**PROBLEM TO SOLVE**
Count the lines in the records below that contain the word "Failed", and give that figure alone.

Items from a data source
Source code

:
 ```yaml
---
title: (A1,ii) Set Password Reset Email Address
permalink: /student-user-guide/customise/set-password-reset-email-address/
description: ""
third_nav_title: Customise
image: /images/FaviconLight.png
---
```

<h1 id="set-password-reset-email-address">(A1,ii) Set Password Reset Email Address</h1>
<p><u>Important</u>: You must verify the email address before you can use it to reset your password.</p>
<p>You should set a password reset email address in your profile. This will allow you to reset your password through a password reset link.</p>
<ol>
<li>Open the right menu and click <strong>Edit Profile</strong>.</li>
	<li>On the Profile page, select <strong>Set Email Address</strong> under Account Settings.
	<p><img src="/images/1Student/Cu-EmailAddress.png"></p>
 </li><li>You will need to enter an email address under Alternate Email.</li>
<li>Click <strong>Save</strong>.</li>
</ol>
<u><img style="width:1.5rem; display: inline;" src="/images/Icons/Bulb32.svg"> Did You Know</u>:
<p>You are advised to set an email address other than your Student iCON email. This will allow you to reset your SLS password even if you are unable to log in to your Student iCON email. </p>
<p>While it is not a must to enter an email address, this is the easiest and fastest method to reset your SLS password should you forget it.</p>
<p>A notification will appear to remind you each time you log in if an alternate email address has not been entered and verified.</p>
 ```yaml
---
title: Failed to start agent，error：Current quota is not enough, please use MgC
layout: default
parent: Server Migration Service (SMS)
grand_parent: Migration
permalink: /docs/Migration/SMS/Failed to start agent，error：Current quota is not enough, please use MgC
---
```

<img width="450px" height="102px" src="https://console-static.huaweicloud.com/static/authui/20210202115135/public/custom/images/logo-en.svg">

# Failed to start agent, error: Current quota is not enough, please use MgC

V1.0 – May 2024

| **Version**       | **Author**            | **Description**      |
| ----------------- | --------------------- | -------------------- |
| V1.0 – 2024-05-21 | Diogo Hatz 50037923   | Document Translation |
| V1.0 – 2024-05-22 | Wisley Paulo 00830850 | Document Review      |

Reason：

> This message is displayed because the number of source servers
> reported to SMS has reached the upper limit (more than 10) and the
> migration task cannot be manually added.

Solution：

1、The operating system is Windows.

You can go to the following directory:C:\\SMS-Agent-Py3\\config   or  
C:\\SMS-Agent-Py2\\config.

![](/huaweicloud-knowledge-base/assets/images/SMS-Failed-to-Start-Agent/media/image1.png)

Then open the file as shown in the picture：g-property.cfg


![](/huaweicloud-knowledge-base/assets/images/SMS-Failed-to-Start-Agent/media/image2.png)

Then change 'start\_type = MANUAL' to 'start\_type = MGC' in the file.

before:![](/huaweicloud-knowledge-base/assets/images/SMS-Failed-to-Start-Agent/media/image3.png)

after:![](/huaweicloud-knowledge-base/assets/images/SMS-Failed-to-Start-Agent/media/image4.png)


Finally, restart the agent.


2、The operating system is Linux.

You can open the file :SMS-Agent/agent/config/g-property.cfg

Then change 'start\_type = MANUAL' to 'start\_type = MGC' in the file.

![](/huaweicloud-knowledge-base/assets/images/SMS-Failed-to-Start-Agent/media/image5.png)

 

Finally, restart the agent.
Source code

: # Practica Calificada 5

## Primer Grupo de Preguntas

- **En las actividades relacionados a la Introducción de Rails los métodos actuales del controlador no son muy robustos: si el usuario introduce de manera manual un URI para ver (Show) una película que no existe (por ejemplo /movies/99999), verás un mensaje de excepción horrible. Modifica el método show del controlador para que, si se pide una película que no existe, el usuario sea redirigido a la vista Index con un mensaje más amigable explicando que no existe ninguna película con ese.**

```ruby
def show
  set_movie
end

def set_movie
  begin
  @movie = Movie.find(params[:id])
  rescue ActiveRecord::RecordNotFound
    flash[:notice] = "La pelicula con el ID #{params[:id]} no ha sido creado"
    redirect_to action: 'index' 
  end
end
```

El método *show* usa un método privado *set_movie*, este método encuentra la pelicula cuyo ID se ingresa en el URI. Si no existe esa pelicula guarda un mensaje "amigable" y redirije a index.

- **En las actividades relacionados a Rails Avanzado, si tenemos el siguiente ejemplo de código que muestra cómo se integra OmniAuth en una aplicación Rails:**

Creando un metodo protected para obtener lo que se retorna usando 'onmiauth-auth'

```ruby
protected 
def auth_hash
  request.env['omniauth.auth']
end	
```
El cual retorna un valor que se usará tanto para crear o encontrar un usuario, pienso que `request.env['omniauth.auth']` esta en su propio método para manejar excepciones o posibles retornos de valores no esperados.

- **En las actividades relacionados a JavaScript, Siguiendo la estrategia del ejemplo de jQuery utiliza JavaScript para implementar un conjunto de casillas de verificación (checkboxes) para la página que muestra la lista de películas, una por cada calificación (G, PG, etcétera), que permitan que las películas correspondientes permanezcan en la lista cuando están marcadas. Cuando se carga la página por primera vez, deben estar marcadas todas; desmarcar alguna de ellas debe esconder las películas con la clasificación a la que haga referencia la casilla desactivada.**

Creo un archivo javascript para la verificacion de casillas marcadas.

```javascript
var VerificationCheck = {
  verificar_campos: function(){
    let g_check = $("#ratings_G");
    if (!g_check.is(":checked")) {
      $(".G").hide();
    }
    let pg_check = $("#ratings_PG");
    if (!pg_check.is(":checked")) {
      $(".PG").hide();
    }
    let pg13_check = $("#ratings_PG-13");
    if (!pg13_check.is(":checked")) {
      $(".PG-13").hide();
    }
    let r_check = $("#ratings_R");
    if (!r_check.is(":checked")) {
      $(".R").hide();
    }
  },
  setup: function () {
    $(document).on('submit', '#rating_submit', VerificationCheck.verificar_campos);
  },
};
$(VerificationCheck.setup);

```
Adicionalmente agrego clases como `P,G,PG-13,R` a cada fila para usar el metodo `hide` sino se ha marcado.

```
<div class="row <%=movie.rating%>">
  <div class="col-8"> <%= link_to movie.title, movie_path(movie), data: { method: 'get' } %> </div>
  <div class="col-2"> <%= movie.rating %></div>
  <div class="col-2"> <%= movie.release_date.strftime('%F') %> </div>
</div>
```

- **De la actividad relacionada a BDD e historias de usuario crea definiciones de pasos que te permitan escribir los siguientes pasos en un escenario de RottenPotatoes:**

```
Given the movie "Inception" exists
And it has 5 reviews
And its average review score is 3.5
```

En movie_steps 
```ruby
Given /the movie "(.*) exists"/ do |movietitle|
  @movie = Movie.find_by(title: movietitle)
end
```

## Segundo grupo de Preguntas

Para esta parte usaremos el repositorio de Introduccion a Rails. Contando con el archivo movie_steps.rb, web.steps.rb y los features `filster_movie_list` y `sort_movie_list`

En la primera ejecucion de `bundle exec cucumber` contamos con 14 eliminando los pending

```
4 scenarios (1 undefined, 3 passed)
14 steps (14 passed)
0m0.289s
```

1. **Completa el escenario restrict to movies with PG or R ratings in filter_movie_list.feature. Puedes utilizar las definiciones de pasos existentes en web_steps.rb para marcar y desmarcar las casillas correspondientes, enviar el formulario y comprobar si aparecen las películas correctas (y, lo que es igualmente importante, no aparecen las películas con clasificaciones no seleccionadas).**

**EXERCISE ANSWER**
8